In the listing below, locate the lines that hold the string "Maderera". Copy those lines.

*Material for the task*.
Content starts

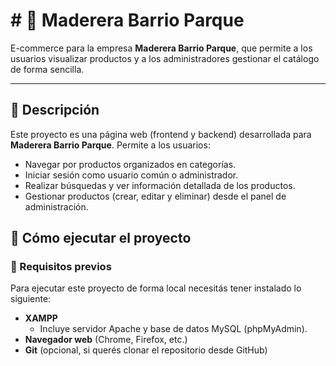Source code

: # # 🌲 Maderera Barrio Parque

E-commerce para la empresa **Maderera Barrio Parque**, que permite a los usuarios visualizar productos y a los administradores gestionar el catálogo de forma sencilla.

---

## 📄 Descripción

Este proyecto es una página web (frontend y backend) desarrollada para **Maderera Barrio Parque**. Permite a los usuarios:

- Navegar por productos organizados en categorías.
- Iniciar sesión como usuario común o administrador.
- Realizar búsquedas y ver información detallada de los productos.
- Gestionar productos (crear, editar y eliminar) desde el panel de administración.

## 🚀 Cómo ejecutar el proyecto

### 🔧 Requisitos previos

Para ejecutar este proyecto de forma local necesitás tener instalado lo siguiente:

- **XAMPP**
  - Incluye servidor Apache y base de datos MySQL (phpMyAdmin).
- **Navegador web** (Chrome, Firefox, etc.)
- **Git** (opcional, si querés clonar el repositorio desde GitHub)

Content ends

*Written solution*.
: # # 🌲 Maderera Barrio Parque
E-commerce para la empresa **Maderera Barrio Parque**, que permite a los usuarios visualizar productos y a los administradores gestionar el catálogo de forma sencilla.
Este proyecto es una página web (frontend y backend) desarrollada para **Maderera Barrio Parque**. Permite a los usuarios:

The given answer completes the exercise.